**What you have to do:** In full and without alteration, print the records below, minus any images.

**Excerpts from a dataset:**
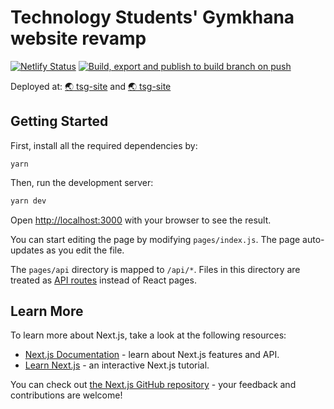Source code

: # Technology Students' Gymkhana website revamp

[![Netlify Status](https://api.netlify.com/api/v1/badges/1c5fc833-1398-4d2e-98d2-3bb5bf99b8bb/deploy-status)](https://app.netlify.com/sites/tsg-site/deploys)
[![Build, export and publish to build branch on push](https://github.com/tsg-iitkgp/tsg-site/actions/workflows/build-export.yaml/badge.svg)](https://github.com/tsg-iitkgp/tsg-site/actions/workflows/build-export.yaml)

Deployed at: [:earth_asia: tsg-site](http://www.gymkhana.iitkgp.ac.in/) and [:earth_asia: tsg-site](https://tsg-site.netlify.app/)

## Getting Started

First, install all the required dependencies by:

```
yarn
```

Then, run the development server:

```bash
yarn dev
```

Open [http://localhost:3000](http://localhost:3000) with your browser to see the result.

You can start editing the page by modifying `pages/index.js`. The page auto-updates as you edit the file.

The `pages/api` directory is mapped to `/api/*`. Files in this directory are treated as [API routes](https://nextjs.org/docs/api-routes/introduction) instead of React pages.

## Learn More

To learn more about Next.js, take a look at the following resources:

- [Next.js Documentation](https://nextjs.org/docs) - learn about Next.js features and API.
- [Learn Next.js](https://nextjs.org/learn) - an interactive Next.js tutorial.

You can check out [the Next.js GitHub repository](https://github.com/vercel/next.js/) - your feedback and contributions are welcome!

**Finished task:**
Source code

: # Technology Students' Gymkhana website revamp

[![Netlify Status](https://api.netlify.com/api/v1/badges/1c5fc833-1398-4d2e-98d2-3bb5bf99b8bb/deploy-status)](https://app.netlify.com/sites/tsg-site/deploys)
[![Build, export and publish to build branch on push](https://github.com/tsg-iitkgp/tsg-site/actions/workflows/build-export.yaml/badge.svg)](https://github.com/tsg-iitkgp/tsg-site/actions/workflows/build-export.yaml)

Deployed at: [:earth_asia: tsg-site](http://www.gymkhana.iitkgp.ac.in/) and [:earth_asia: tsg-site](https://tsg-site.netlify.app/)

## Getting Started

First, install all the required dependencies by:

```
yarn
```

Then, run the development server:

```bash
yarn dev
```

Open [http://localhost:3000](http://localhost:3000) with your browser to see the result.

You can start editing the page by modifying `pages/index.js`. The page auto-updates as you edit the file.

The `pages/api` directory is mapped to `/api/*`. Files in this directory are treated as [API routes](https://nextjs.org/docs/api-routes/introduction) instead of React pages.

## Learn More

To learn more about Next.js, take a look at the following resources:

- [Next.js Documentation](https://nextjs.org/docs) - learn about Next.js features and API.
- [Learn Next.js](https://nextjs.org/learn) - an interactive Next.js tutorial.

You can check out [the Next.js GitHub repository](https://github.com/vercel/next.js/) - your feedback and contributions are welcome!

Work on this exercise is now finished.